:: DESCRIPTION OF THE TASK ::
Determine which lines of the records include the word "require", and copy them.

:: SUPPLIED RECORDS ::

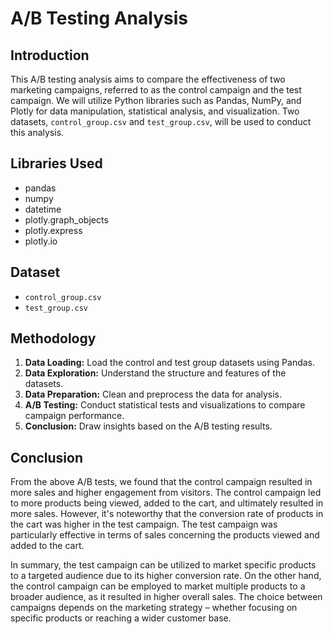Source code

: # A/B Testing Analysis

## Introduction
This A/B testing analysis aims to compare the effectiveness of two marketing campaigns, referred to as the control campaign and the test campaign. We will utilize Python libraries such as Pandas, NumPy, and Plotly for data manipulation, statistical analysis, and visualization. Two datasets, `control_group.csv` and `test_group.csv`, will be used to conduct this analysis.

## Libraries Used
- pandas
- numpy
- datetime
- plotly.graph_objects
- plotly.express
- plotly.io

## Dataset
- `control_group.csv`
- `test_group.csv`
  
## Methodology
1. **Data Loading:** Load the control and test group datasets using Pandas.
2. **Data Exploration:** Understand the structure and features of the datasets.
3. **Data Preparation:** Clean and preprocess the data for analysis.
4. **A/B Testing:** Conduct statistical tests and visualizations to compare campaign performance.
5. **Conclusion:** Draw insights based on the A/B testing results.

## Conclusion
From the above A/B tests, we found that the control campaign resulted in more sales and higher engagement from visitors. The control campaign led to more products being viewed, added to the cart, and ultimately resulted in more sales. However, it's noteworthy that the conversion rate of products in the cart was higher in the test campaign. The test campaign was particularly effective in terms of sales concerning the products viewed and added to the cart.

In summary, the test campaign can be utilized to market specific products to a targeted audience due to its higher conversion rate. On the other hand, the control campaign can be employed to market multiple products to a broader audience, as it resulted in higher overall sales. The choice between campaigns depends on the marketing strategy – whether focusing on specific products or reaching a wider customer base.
* * *
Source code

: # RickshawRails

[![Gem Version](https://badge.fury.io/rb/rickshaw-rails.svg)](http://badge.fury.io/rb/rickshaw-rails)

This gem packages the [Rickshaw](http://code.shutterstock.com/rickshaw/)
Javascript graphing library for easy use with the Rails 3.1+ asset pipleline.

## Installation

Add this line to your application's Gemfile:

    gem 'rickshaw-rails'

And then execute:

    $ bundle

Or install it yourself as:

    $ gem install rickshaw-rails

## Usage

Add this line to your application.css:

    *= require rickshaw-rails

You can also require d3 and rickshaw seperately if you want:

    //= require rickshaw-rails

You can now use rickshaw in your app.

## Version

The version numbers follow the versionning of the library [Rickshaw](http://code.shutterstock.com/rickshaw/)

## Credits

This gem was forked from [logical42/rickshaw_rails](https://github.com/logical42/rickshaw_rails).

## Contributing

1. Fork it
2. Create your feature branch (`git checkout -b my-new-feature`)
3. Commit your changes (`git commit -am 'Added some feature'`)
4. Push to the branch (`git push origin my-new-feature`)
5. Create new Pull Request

:: ANSWER SECTION ::
    *= require rickshaw-rails
You can also require d3 and rickshaw seperately if you want:
    //= require rickshaw-rails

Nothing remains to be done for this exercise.